◆ What you are asked to do: I need the lines below from the one with "Tagovailoa moved well" down to the one with "Alabama wins the national" reproduced exactly, both ends included, and nothing else.

◆ Data provided:
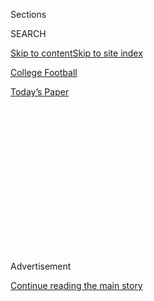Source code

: <div id="app">

<div>

<div>

<div>

<div class="NYTAppHideMasthead css-1q2w90k e1suatyy0">

<div class="section css-ui9rw0 e1suatyy2">

<div class="css-eph4ug er09x8g0">

<div class="css-6n7j50">

</div>

<span class="css-1dv1kvn">Sections</span>

<div class="css-10488qs">

<span class="css-1dv1kvn">SEARCH</span>

</div>

[Skip to content](#site-content)[Skip to site index](#site-index)

</div>

<div id="masthead-section-label" class="css-1wr3we4 eaxe0e00">

[College
Football](https://www.nytimes3xbfgragh.onion/section/sports/ncaafootball)

</div>

<div class="css-10698na e1huz5gh0">

</div>

</div>

<div id="masthead-bar-one" class="section hasLinks css-15hmgas e1csuq9d3">

<div class="css-uqyvli e1csuq9d0">

</div>

<div class="css-1uqjmks e1csuq9d1">

</div>

<div class="css-9e9ivx">

[](https://myaccount.nytimes3xbfgragh.onion/auth/login?response_type=cookie&client_id=vi)

</div>

<div class="css-1bvtpon e1csuq9d2">

[Today’s
Paper](https://www.nytimes3xbfgragh.onion/section/todayspaper)

</div>

</div>

</div>

</div>

<div data-aria-hidden="false">

<div id="site-content" data-role="main">

<div>

<div class="css-1aor85t" style="opacity:0.000000001;z-index:-1;visibility:hidden">

<div class="css-1hqnpie">

<div class="css-epjblv">

<span class="css-17xtcya">[College
Football](/section/sports/ncaafootball)</span><span class="css-x15j1o">|</span><span class="css-fwqvlz">Tua
Tagovailoa Was Injured Again. Should He Have Been
Playing?</span>

</div>

<div class="css-k008qs">

<div class="css-1iwv8en">

<span class="css-18z7m18"></span>

<div>

</div>

</div>

<span class="css-1n6z4y">https://nyti.ms/2QqxJV2</span>

<div class="css-1705lsu">

<div class="css-4xjgmj">

<div class="css-4skfbu" data-role="toolbar" data-aria-label="Social Media Share buttons, Save button, and Comments Panel with current comment count" data-testid="share-tools">

  - 
  - 
  - 
  - 
    
    <div class="css-6n7j50">
    
    </div>

  - 

</div>

</div>

</div>

</div>

</div>

</div>

<div class="css-13pd83m">

</div>

<div id="top-wrapper" class="css-1sy8kpn">

<div id="top-slug" class="css-l9onyx">

Advertisement

</div>

[Continue reading the main
story](#after-top)

<div class="ad top-wrapper" style="text-align:center;height:100%;display:block;min-height:250px">

<div id="top" class="place-ad" data-position="top" data-size-key="top">

</div>

</div>

<div id="after-top">

</div>

</div>

<div>

<div id="sponsor-wrapper" class="css-1hyfx7x">

<div id="sponsor-slug" class="css-19vbshk">

Supported by

</div>

[Continue reading the main
story](#after-sponsor)

<div id="sponsor" class="ad sponsor-wrapper" style="text-align:center;height:100%;display:block">

</div>

<div id="after-sponsor">

</div>

</div>

<div class="css-186x18t">

</div>

<div class="css-1vkm6nb ehdk2mb0">

# Tua Tagovailoa Was Injured Again. Should He Have Been Playing?

</div>

The Alabama quarterback and top N.F.L. prospect was carted off the field
with a hip injury against Mississippi State. His team was up big at the
time.

<div class="css-79elbk" data-testid="photoviewer-wrapper">

<div class="css-z3e15g" data-testid="photoviewer-wrapper-hidden">

</div>

<div class="css-1a48zt4 ehw59r15" data-testid="photoviewer-children">

![<span class="css-16f3y1r e13ogyst0" data-aria-hidden="true">Alabama
Coach Nick Saban said he did not think quarterback Tua Tagovailoa’s
injury was related to his right ankle injury earlier this
season.</span><span class="css-cnj6d5 e1z0qqy90" itemprop="copyrightHolder"><span class="css-1ly73wi e1tej78p0">Credit...</span><span><span>Rogelio
V. Solis/Associated
Press</span></span></span>](https://static01.graylady3jvrrxbe.onion/images/2019/11/16/us/16Tua-Injury-sub/merlin_164509761_58020d73-7cb5-4fc5-95cd-d82fc5e95479-articleLarge.jpg?quality=75&auto=webp&disable=upscale)

</div>

</div>

<div class="css-18e8msd">

<div class="css-vp77d3 epjyd6m0">

<div class="css-hus3qt ey68jwv0" data-aria-hidden="true">

[![Billy
Witz](https://static01.graylady3jvrrxbe.onion/images/2018/02/16/multimedia/author-billy-witz/author-billy-witz-thumbLarge.jpg
"Billy Witz")](https://www.nytimes3xbfgragh.onion/by/billy-witz)

</div>

<div class="css-1baulvz">

By [<span class="css-1baulvz last-byline" itemprop="name">Billy
Witz</span>](https://www.nytimes3xbfgragh.onion/by/billy-witz)

</div>

</div>

  - 
    
    <div class="css-ld3wwf e16638kd2">
    
    Nov. 16,
    2019
    
    </div>

  - 
    
    <div class="css-4xjgmj">
    
    <div class="css-d8bdto" data-role="toolbar" data-aria-label="Social Media Share buttons, Save button, and Comments Panel with current comment count" data-testid="share-tools">
    
      - 
      - 
      - 
      - 
        
        <div class="css-6n7j50">
        
        </div>
    
      - 
    
    </div>
    
    </div>

</div>

</div>

<div class="section meteredContent css-1r7ky0e" name="articleBody" itemprop="articleBody">

<div class="css-1fanzo5 StoryBodyCompanionColumn">

<div class="css-53u6y8">

The lasting image of Tua Tagovailoa in an Alabama uniform may be this:
his face bleeding, his body curled up on the cart that carried him off
the field after an injury left him in excruciating pain.

That was the scene on Saturday in Starkville, Miss., after Tagovailoa,
the star Alabama quarterback, crumpled to the turf after two Mississippi
State players chased him down late in the first half of a 38-7 Crimson
Tide victory.

A towel over his head muffled his screams from a dislocated hip, which
will end his season, likely providing one bookend moment to a sterling
college career. The other came two years ago when he came off the bench
as a freshman at halftime of the national championship game and carried
Alabama to a thrilling comeback win over Georgia with an audacious
walk-off touchdown pass.

The Alabama team doctor, Lyle Cain, said in a statement Saturday night
that further tests would guide the treatment, but that Tagovailoa should
make a full recovery. But the injury was serious enough that Tagovailoa
was transported to a Birmingham hospital by
helicopter.<span class="css-8l6xbc evw5hdy0"> </span>Afterward, Coach
Nick Saban told reporters: “Godspeed to him and his entire family, and
our thoughts and prayers are with him and hope this isn’t so serious
that it has any long-term effect on his future as a player.”

</div>

</div>

<div class="css-1fanzo5 StoryBodyCompanionColumn">

<div class="css-53u6y8">

And there is the crux of the conversation: What of Tagovailoa’s future?

He might have been the top pick in the N.F.L. draft, an athletic
left-hander with impeccable accuracy, a strong arm and consistently
astute decisions. Tying those qualities together was a magnetic presence
— part toughness, part charm — that could make him a franchise
quarterback.

But as the severity of Tagovailoa’s injury becomes
clear,<span class="css-8l6xbc evw5hdy0"> </span>the questions will turn
to why Tagovailoa was playing at all.

</div>

</div>

<div class="css-cfo9c3">

</div>

<div class="css-1fanzo5 StoryBodyCompanionColumn">

<div class="css-53u6y8">

It is a calculus that is increasingly necessary these days in college,
where money rains on everyone but the players. Tagovailoa underwent
ankle surgery last month and seemed primed to sign a pro contract in
April with at least $25 million guaranteed.

If Tagovailoa, a junior who could choose to return next year, had been
playing in the N.F.L., he would at least have been compensated for the
games he was playing. And he also would have an agent, who might have
ensured that Tagovailoa received an independent opinion from doctors
about his ankle injury, and an evaluation of his recovery from the
related surgery from trainers who weren’t on a team’s payroll.

</div>

</div>

<div class="css-1fanzo5 StoryBodyCompanionColumn">

<div class="css-53u6y8">

But who was advising Tagovailoa on whether to play?

</div>

</div>

<div>

</div>

<div class="css-1fanzo5 StoryBodyCompanionColumn">

<div class="css-53u6y8">

The [cutting-edge ankle
surgery](https://www.nytimes3xbfgragh.onion/2019/11/09/sports/ncaafootball/tua-tagovailoa-alabama-lsu.html)
he received was designed in part to speed up his recovery from a
sprained right ankle. Tagovailoa had the same surgery last year on his
other ankle and returned three weeks later with an outstanding playoff
semifinal performance over Oklahoma.

Even before his recent surgery, Tagovailoa told teammates that he would
be back against Louisiana State, a battle between unbeaten teams, the
winner all but assuring itself one of the four College Football Playoff
spots.

Indeed he returned, though Tagovailoa shied away from running with the
ball and played with a slight limp as the game wore on. And the limited
practiced seemed to show: He lost a fumble, threw an interception and
couldn’t bring Alabama all the way back in a 46-41 loss.

Afterward, Saban called him a warrior.

A similar scenario played out this week. Backup Mac Jones got most of
the work in practice, and leading up to game time there was uncertainty
over whether Tagovailoa would start. But there he was in the lineup, and
by the time he was injured, just before halftime, he had Alabama well
ahead.

Saban, who said he largely left the decision to play against L.S.U. up
to Tagovailoa, called Saturday’s injury a freak occurrence and said
Tagovailoa moved well in a pregame workout, perhaps better than he had
the week before.

“We can second-guess ourselves all we want,” Saban said.

There will be plenty of that. Saban can earn $800,000 in bonuses [if
Alabama wins the national
championship](https://www.nytimes3xbfgragh.onion/2019/11/12/sports/ncaafootball/alabama-cfp.html).
There is no such incentive for Tagovailoa. Or any of college football’s
stars. Ohio State defensive lineman Nick Bosa had abdominal surgery in
September 2018 and prepared for the draft rather than try to return to
the Buckeyes. Other players who are top N.F.L. prospects now routinely
skip bowl games that are not part of the playoff.

</div>

</div>

<div class="css-1fanzo5 StoryBodyCompanionColumn">

<div class="css-53u6y8">

Saban was asked ahead of the L.S.U. game how much he considers a
player’s pro earning potential when deciding whether to play him after
an injury.

“I guess the question would be did they create value for themselves by
being great competitors?” Saban said then. “Always making choices and
decisions that were best for their team? Always making choices and
decisions that were best for themselves in terms of what they could do
to contribute value to their team? People still value guys that want to
always make the right decision about what they do.”

Perhaps they do. But the right decision for Saban may not have been the
right one for his quarterback, who wanted to play on Saturday but now
faces an uncertain tomorrow.

</div>

</div>

<div>

</div>

<div class="css-1fanzo5 StoryBodyCompanionColumn">

<div class="css-53u6y8">

</div>

</div>

</div>

<div>

</div>

<div>

</div>

<div>

</div>

<div>

<div id="bottom-wrapper" class="css-1ede5it">

<div id="bottom-slug" class="css-l9onyx">

Advertisement

</div>

[Continue reading the main
story](#after-bottom)

<div id="bottom" class="ad bottom-wrapper" style="text-align:center;height:100%;display:block;min-height:90px">

</div>

<div id="after-bottom">

</div>

</div>

</div>

</div>

</div>

## Site Index

<div>

</div>

## Site Information Navigation

  - [© <span>2020</span> <span>The New York Times
    Company</span>](https://help.nytimes3xbfgragh.onion/hc/en-us/articles/115014792127-Copyright-notice)

<!-- end list -->

  - [NYTCo](https://www.nytco.com/)
  - [Contact
    Us](https://help.nytimes3xbfgragh.onion/hc/en-us/articles/115015385887-Contact-Us)
  - [Work with us](https://www.nytco.com/careers/)
  - [Advertise](https://nytmediakit.com/)
  - [T Brand Studio](http://www.tbrandstudio.com/)
  - [Your Ad
    Choices](https://www.nytimes3xbfgragh.onion/privacy/cookie-policy#how-do-i-manage-trackers)
  - [Privacy](https://www.nytimes3xbfgragh.onion/privacy)
  - [Terms of
    Service](https://help.nytimes3xbfgragh.onion/hc/en-us/articles/115014893428-Terms-of-service)
  - [Terms of
    Sale](https://help.nytimes3xbfgragh.onion/hc/en-us/articles/115014893968-Terms-of-sale)
  - [Site
    Map](https://spiderbites.nytimes3xbfgragh.onion)
  - [Help](https://help.nytimes3xbfgragh.onion/hc/en-us)
  - [Subscriptions](https://www.nytimes3xbfgragh.onion/subscription?campaignId=37WXW)

</div>

</div>

</div>

</div>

◆ Exercise response:
Tagovailoa moved well in a pregame workout, perhaps better than he had
the week before.

“We can second-guess ourselves all we want,” Saban said.

There will be plenty of that. Saban can earn $800,000 in bonuses [if
Alabama wins the national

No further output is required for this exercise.